Friday, December 5th, 2025

Patients still wait all day for basic care at Bir Hospital



KATHMANDU: For most people, hospitals are a last resort. You only go when your body forces you to, when illness overwhelms you or when someone close to you needs urgent care. But for many who step into Kathmandu’s Bir Hospital, one of Nepal’s oldest and busiest government-run health facilities, their suffering doesn’t begin with illness. It begins with the wait.

Every day, thousands of patients arrive at Bir Hospital. They come from across the country, carrying bags and hope—hope that their pain will be diagnosed, treated, and cured. But instead of immediate care, what awaits them is a long, exhausting journey through endless queues.

The process begins as early as 7:30 in the morning. Patients queue for a digital token, the first step toward treatment. By 9:30 am, the token count often surpasses a thousand. Holding onto a small piece of paper, they then join another queue to purchase a ticket.

The ordeal continues. Once tickets are in hand, patients must find their way to the relevant department—internal medicine, orthopedics, dermatology, or others—where they stand in yet another line to be seen by a doctor.

New building of Bir Hospital. (File Photo)

There, they may spend hours waiting, often without enough seating. Some departments have made arrangements for patients to sit, but the sheer volume means many stand for long stretches, fatigued and frustrated.

“I came here at six in the morning and only saw the doctor after 11,” says Sarita Bhandari, who traveled from Nuwakot to Kathmandu with her diabetic father. “We thought we would return by noon, but it’s already past 3 pm and we haven’t collected all the test results yet.”

By the time a doctor sees them, most patients haven’t spent money beyond the ticket fee. But if additional tests or medications are prescribed, the real challenge begins. From pathology to radiology, queues stretch endlessly. For those relying on the Health Insurance Board or Social Security Fund, the bureaucratic hurdles multiply.

While the hospital offers discounts to insured or socially supported patients, they must first get a stamp of approval from a counter located in the new blue building. This counter, dedicated to verifying insurance and providing subsidies, is another bottleneck. Often, elderly patients and people from remote districts are seen waiting in line for hours, clutching their identity cards or referral slips.

The process is riddled with contradictions. Although Bir Hospital issues digital tokens and tickets, the verification counter does not accept digital ID cards. Only photocopies are allowed. There are no nearby photocopying services within the hospital premises, forcing many to abandon the subsidy process altogether.

“I had the digital copy of my card on my phone, but they sent me back saying they needed a photocopy,” says 62-year-old Krishna Tamang from Dolakha. “Where would I find a photocopy shop when I can barely walk?”

For many, just obtaining a subsidy stamp can take hours. And if they’re late printing their bill or paying the same day, they must return the next day and do it all over again.

Once the payments are made, there’s no guarantee that the tests will be conducted that day. Many departments are so backlogged that patients are assigned dates for basic procedures like ultrasounds, X-rays, or even blood tests. If the assigned day falls close to a public holiday, delays stretch longer. Reports, too, are slow to arrive. A thyroid test ordered on a Friday, for instance, might not be ready until Sunday due to weekend closures.

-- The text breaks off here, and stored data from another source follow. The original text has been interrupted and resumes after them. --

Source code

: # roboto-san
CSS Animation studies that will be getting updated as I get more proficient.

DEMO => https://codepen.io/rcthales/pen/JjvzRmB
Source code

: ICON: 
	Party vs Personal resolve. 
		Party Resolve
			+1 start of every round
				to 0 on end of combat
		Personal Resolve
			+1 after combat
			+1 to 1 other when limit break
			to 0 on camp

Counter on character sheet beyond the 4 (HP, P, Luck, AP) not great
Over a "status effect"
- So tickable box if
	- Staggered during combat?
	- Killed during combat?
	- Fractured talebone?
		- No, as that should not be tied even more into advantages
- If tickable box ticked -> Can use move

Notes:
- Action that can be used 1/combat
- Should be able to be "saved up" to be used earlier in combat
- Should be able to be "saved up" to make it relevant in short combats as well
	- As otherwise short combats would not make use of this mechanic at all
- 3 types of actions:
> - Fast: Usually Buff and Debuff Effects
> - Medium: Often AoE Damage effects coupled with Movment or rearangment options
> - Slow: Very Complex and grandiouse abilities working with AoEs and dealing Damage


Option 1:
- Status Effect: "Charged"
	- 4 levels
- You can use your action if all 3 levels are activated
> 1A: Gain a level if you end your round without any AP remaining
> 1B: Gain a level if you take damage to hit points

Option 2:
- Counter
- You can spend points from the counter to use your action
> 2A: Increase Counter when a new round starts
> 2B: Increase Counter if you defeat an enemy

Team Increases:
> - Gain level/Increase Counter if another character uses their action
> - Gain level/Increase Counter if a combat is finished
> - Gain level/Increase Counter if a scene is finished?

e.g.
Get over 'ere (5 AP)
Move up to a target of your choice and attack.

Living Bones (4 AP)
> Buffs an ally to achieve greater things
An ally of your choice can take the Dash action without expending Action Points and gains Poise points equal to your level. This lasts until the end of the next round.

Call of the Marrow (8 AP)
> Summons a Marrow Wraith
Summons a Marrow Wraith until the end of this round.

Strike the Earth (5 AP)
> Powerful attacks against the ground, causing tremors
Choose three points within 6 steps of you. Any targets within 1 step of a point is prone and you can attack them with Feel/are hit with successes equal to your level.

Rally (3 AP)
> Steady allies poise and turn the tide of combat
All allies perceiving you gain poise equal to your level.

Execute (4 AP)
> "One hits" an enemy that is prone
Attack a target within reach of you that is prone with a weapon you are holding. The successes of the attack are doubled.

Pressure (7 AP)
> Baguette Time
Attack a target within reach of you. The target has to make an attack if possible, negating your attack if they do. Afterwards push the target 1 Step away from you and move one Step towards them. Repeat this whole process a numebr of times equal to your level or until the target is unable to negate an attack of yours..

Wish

“They said the machine is not working,” one patient muttered while exiting the lab. Bir Hospital has not conducted thyroid tests for over a week, citing equipment failure.

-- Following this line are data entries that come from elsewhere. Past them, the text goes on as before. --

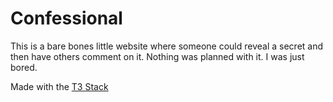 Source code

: # Confessional

This is a bare bones little website where someone could reveal a secret and then have others comment on it. Nothing was planned with it. I was just bored.

Made with the [T3 Stack](https://create.t3.gg/)
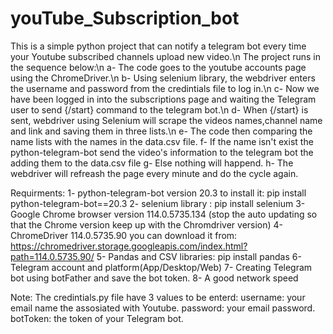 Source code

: # youTube_Subscription_bot
This is a simple python project that can notify a telegram bot every time your Youtube subscribed channels upload new video.\n
The project runs in the sequence below:\n
a- The code goes to the youtube accounts page using the ChromeDriver.\n
b- Using selenium library, the webdriver enters the username and password from the credintials file to log in.\n
c- Now we have been logged in into the subscriptions page and waiting the Telegram user to send {/start} command to the telegram bot.\n
d- When {/start} is sent, webdriver using Selenium will scrape the videos names,channel name and link and saving them in three lists.\n
e- The code then comparing the name lists with the names in the data.csv file.
f- If the name isn't exist the python-telegram-bot send the video's information to the telegram bot the adding them to the data.csv file
g- Else nothing will happend.
h- The webdriver will refreash the page every minute and do the cycle again.

Requirments:
1- python-telegram-bot version 20.3 to install it:
pip install python-telegram-bot==20.3
2- selenium library : 
pip install selenium
3- Google Chrome browser version 114.0.5735.134 (stop the auto updating so that the Chrome version keep up with the Chromdriver version)
4- ChromeDriver 114.0.5735.90 you can download it from:
https://chromedriver.storage.googleapis.com/index.html?path=114.0.5735.90/
5- Pandas and CSV libraries:
pip install pandas
6- Telegram account and platform(App/Desktop/Web)
7- Creating Telegram bot using botFather and save the bot token.
8- A good network speed

Note:
The credintials.py file have 3 values to be enterd:
username: your email name the assosiated with Youtube.
password: your email password.
botToken: the token of your Telegram bot.

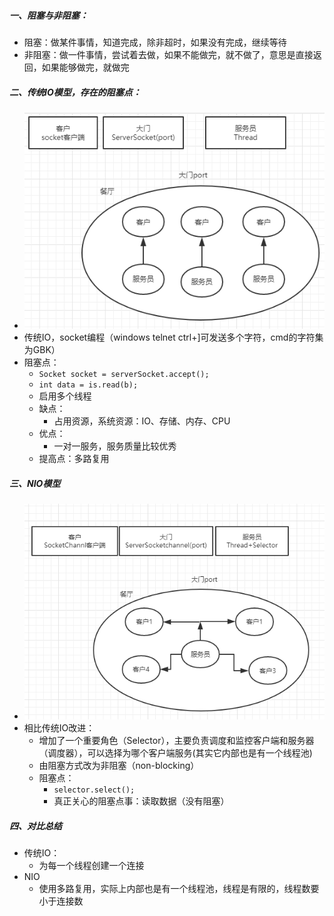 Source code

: ##### 一、阻塞与非阻塞：
- 阻塞：做某件事情，知道完成，除非超时，如果没有完成，继续等待
- 非阻塞：做一件事情，尝试着去做，如果不能做完，就不做了，意思是直接返回，如果能够做完，就做完
##### 二、传统IO模型，存在的阻塞点：
 -  ![avatar](https://raw.githubusercontent.com/szfst/learnNote/master/nio/img/io.png)
 - 传统IO，socket编程（windows telnet ctrl+]可发送多个字符，cmd的字符集为GBK）
 - 阻塞点：
	 - <code>Socket socket = serverSocket.accept();</code>
	 -  <code>int data = is.read(b);</code>
     - 启用多个线程
     - 缺点：
	     - 占用资源，系统资源：IO、存储、内存、CPU
	 - 优点：
		 - 一对一服务，服务质量比较优秀
	- 提高点：多路复用
##### 三、NIO模型
- ![avatar](https://raw.githubusercontent.com/szfst/learnNote/master/nio/img/nio.png)
- 相比传统IO改进：
  - 增加了一个重要角色（Selector），主要负责调度和监控客户端和服务器（调度器），可以选择为哪个客户端服务(其实它内部也是有一个线程池)
  - 由阻塞方式改为非阻塞（non-blocking）
  - 阻塞点：
	  - <code>selector.select();</code>
	  - 真正关心的阻塞点事：读取数据（没有阻塞）
##### 四、对比总结
- 传统IO：
  - 为每一个线程创建一个连接
- NIO
  - 使用多路复用，实际上内部也是有一个线程池，线程是有限的，线程数要小于连接数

The hospital claims to prioritize poor and disadvantaged communities. It runs a government-funded program aimed at providing free or low-cost treatment for the marginalized. But the inefficiencies embedded in the system make it nearly inaccessible.

Bir Hospital

Outside the Social Security Unit on the hospital’s ground floor, the line begins forming before noon. Many stand with bags, water bottles, and blankets—signs that they’ve traveled far and intend to stay. Yet, at 12 pm sharp, the staff disappears for a one-hour lunch break. The very hour when patients expect some momentum is lost to an empty office.

“We’ve been standing here since 10 AM,” says Gita Pariyar from Sarlahi. “The staff went for lunch just when it was our turn. We don’t have a place to sleep here; we have to spend extra just to stay the night.”

By day’s end, many patients have not even begun their actual treatment. What should be a place of healing becomes a place of waiting, frustration, and often despair. The lack of coordination, poor digital integration, and shortage of staff worsen an already overwhelmed system.

Bir Hospital remains a lifeline for thousands who cannot afford private healthcare. But for now, its service delivery fails to match the promise. What happens inside its corridors is not just a medical story—it’s a story of systemic neglect, logistical failure, and invisible suffering.

The queues at Bir are not just lines; they are a symbol of a healthcare system struggling under its own weight. Until significant reforms are made—from streamlined digital systems to adequate staffing and infrastructural upgrades—patients will continue to suffer, not from disease alone, but from the long wait to be treated for it.